Nella terza parte Eleonora Canepari ha spiegato la complessità del milieu musicale romano nei suoi dettagli, esaminando vari esempi di famiglie musiciste e di rapporti tra musicisti e protettori. Normalmente, la parentela controllava la scelta del mestiere dei figli che lavoravano spesso nelle stesse istituzioni dei padri e fratelli. Questo non valeva solo per professioni alti come per i notai, ma anche per professioni umili come bastari che erano però sempre al servizio di cardinali-protettori. Anche il rapporto con i mecenati era molto complesso perché spesso i musicisti, per l’accumulo di vari opportunità di lavoro, erano costretti ad avere una doppia fedeltà sia al protettore sia all’istituzione dove lavoravano occasionalmente. Mentre dal punto di vista economico il gruppo dei musicisti raggiunge dei valori medi di guadagno con un salario di ca. 4 scudi al mese, esso era molto complesso dal punto di vista sociale: Ai legami di parentela e alla residenza comune di musicisti si aggiungevano forme di associazione basate sul mestiere, come la congregazione Santa Cecilia, ma anche reti di clientela al di là del mestiere che coincidevano comunque con l’ambiente professionale.

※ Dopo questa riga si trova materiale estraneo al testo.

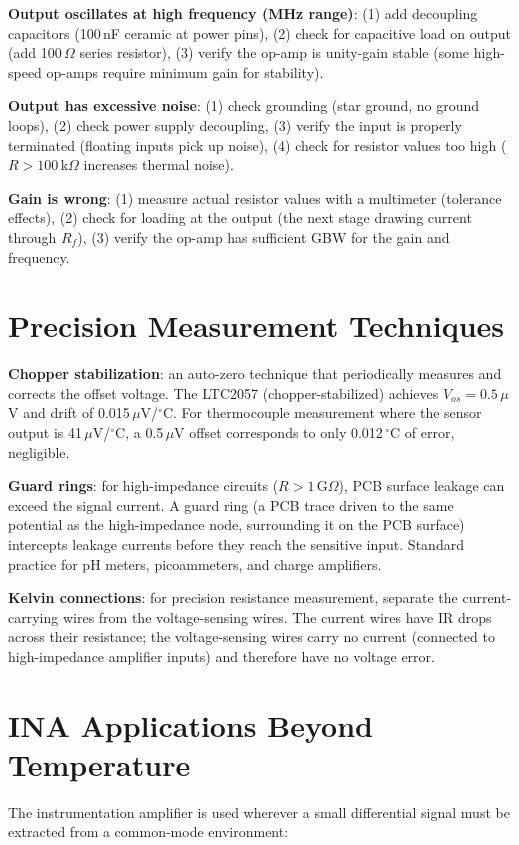 \documentclass[11pt,letterpaper,twoside,openany]{book}
\newcommand{\degC}{\ensuremath{{}^{\circ}\text{C}}}
\begin{document}
\textbf{Output oscillates at high frequency (MHz range)}: (1) add decoupling capacitors (100\,nF ceramic at power pins), (2) check for capacitive load on output (add 100\,$\Omega$ series resistor), (3) verify the op-amp is unity-gain stable (some high-speed op-amps require minimum gain for stability).

\textbf{Output has excessive noise}: (1) check grounding (star ground, no ground loops), (2) check power supply decoupling, (3) verify the input is properly terminated (floating inputs pick up noise), (4) check for resistor values too high ($R > 100$\,k$\Omega$ increases thermal noise).

\textbf{Gain is wrong}: (1) measure actual resistor values with a multimeter (tolerance effects), (2) check for loading at the output (the next stage drawing current through $R_f$), (3) verify the op-amp has sufficient GBW for the gain and frequency.

\section{Precision Measurement Techniques}
\textbf{Chopper stabilization}: an auto-zero technique that periodically measures and corrects the offset voltage. The LTC2057 (chopper-stabilized) achieves $V_{os} = 0.5\,\mu$V and drift of 0.015\,$\mu$V/\degC{}. For thermocouple measurement where the sensor output is 41\,$\mu$V/\degC{}, a 0.5\,$\mu$V offset corresponds to only 0.012\,\degC{} of error, negligible.

\textbf{Guard rings}: for high-impedance circuits ($R > 1$\,G$\Omega$), PCB surface leakage can exceed the signal current. A guard ring (a PCB trace driven to the same potential as the high-impedance node, surrounding it on the PCB surface) intercepts leakage currents before they reach the sensitive input. Standard practice for pH meters, picoammeters, and charge amplifiers.

\textbf{Kelvin connections}: for precision resistance measurement, separate the current-carrying wires from the voltage-sensing wires. The current wires have IR drops across their resistance; the voltage-sensing wires carry no current (connected to high-impedance amplifier inputs) and therefore have no voltage error.

\section{INA Applications Beyond Temperature}
The instrumentation amplifier is used wherever a small differential signal must be extracted from a common-mode environment:
\end{document}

Le conclusioni di Eleonora Canepari hanno aperto una discussione molto viva sul milieu sociale ed economico dei musicisti nella Roma sei- e settecentesca. Per relativizzare l’impatto “nazionale” che finora aveva dominato la ricerca, bisogna estendere la ricerca d’archivio sia sulle fonti come i processi matrimoniali presentati da Eleonora Canepari, sia su altre cappelle e istituzioni musicali romani. Per comprendere la situazione complessa dei musicisti romani e stranieri tra reti sociali e necessità economiche, la pista più importante da seguire sarà l’approfondimento delle ricerche biografiche. Attraverso una tale ricerca le istituzioni “nazionali” appariranno come una risorsa tra le altre. Inoltre la ricerca biografica considererà il musicista straniero come individuo, vuol dire anche nel suo spirito più aperto o chiuso per stabilire delle relazioni con i milieu romani della musica. Quest’approccio coincide non solo con gli studi di Arnaldo Morelli sulla mediazione dei musicisti nell’ambito delle strutture di patronage, ma anche con quelli di David Bryant che basa le sue ricerche relative alla vita musicale veneziana su fonti della storia sociale ed economica, ma questo ci spiegherà sicuramente oggi nel suo intervento.